China hasn't escaped globalisation. Multinational chains or franchises can be found in every big city and most foreign products are readily available. Restaurants like McDonald's, KFC, Pizza Hut, Subway and the like have become popular but thankfully make up only a small portion of the thousands of restaurants. There is even a Hooters in Chengdu and the ultimate Chinese beer, Tsingtao, sports NBA advertising! German and French cars as well as Japanese electronics are in vogue as well, though most of those are made or assembled in China. Shopping can be done at Carrefour or Wal-Mart.
Chengdu is situated in the Sichuan Basin and thus enjoys a fairly mild subtropical climate with hot summers and fairly mild winters (it rarely snows or freezes). The city is often enveloped in fog (or is it smog?), except on sunny days. There are definitely four seasons in Sichuan though, which manifests itself in the abundance of seasonal fruits and vegetables and trees turning all colourful and shedding their leaves in autumn. I hadn't eaten peaches or leeks for a very long time.

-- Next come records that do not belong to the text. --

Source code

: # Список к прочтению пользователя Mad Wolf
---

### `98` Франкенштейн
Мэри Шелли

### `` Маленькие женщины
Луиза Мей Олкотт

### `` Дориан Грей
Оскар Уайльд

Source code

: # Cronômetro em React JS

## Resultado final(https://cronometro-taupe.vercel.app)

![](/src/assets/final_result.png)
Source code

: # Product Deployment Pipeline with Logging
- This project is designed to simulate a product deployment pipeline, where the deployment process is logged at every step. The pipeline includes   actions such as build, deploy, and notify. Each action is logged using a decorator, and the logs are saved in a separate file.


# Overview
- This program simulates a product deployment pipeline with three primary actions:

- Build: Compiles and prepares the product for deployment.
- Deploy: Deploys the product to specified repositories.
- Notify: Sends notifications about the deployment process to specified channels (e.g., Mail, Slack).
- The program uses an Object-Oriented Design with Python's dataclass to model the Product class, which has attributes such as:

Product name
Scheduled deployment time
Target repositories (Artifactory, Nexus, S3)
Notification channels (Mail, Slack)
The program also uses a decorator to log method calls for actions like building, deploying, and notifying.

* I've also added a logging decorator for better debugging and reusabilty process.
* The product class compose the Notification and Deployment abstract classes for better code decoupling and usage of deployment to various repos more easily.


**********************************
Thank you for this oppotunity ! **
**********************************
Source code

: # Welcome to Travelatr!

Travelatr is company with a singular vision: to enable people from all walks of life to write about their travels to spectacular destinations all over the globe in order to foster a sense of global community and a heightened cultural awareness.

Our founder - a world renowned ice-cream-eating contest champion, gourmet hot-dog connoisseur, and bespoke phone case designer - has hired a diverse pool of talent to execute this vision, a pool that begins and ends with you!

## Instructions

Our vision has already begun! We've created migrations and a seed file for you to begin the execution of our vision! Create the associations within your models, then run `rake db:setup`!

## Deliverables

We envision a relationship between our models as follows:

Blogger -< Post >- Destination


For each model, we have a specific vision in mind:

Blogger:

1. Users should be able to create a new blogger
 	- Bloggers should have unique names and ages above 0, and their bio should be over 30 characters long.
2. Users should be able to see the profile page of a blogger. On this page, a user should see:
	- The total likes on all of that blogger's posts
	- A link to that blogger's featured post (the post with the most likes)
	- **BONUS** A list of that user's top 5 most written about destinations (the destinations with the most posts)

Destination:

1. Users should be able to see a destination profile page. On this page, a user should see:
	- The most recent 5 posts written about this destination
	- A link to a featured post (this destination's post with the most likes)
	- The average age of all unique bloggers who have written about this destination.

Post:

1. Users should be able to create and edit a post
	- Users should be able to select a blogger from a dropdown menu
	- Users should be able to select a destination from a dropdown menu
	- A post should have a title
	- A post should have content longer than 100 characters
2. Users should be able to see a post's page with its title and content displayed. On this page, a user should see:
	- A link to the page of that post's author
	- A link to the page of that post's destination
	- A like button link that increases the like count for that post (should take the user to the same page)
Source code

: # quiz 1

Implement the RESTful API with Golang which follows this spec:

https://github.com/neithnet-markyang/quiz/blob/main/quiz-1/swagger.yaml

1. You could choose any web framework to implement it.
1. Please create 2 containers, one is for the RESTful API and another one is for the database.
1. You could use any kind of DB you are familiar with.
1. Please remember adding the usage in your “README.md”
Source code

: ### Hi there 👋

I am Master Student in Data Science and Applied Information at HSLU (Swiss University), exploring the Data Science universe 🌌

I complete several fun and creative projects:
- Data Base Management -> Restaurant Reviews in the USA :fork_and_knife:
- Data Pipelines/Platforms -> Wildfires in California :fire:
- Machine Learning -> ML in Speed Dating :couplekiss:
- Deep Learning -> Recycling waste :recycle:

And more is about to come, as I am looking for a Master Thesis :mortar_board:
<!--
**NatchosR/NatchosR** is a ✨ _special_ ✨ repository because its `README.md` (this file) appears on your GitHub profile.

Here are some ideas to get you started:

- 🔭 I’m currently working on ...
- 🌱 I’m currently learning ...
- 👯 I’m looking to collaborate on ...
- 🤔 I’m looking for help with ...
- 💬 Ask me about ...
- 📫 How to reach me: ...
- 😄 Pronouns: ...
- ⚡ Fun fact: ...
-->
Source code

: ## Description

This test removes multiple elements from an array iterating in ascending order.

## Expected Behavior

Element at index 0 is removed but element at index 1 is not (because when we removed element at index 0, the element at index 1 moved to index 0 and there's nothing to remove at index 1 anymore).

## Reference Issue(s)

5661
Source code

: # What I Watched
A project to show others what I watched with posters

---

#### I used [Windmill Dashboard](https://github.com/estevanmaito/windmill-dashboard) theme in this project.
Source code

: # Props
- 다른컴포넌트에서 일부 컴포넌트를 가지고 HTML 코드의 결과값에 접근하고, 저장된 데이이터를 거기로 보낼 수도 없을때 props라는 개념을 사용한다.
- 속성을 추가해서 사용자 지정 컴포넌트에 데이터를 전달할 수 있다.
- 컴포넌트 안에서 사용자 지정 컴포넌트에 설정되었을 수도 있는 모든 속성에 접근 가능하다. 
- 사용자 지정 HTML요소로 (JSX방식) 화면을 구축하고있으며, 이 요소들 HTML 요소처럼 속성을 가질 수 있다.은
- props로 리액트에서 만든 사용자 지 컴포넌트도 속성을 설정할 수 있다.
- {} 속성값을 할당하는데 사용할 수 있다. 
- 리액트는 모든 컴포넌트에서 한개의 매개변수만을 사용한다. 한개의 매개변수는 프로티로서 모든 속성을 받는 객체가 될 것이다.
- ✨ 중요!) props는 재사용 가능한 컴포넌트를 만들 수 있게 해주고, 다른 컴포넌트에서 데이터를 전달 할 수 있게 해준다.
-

Finally, if you want to experience the real or old China, big cities are not the place to go. I'm under the impression that most metropolises have been almost completely torn down and rebuilt over the last ten years. Some cities still have old quarters with original buildings, but those are usually run-down and dilapidated blocks of flats or warehouses. To see the original China (if there ever was one), you'd be better off visiting one of the many Ancient Towns around the country. Beware of the tourist hordes though if you go on a weekend or national holiday, as more available income has made China the country with the fastest growing tourist population.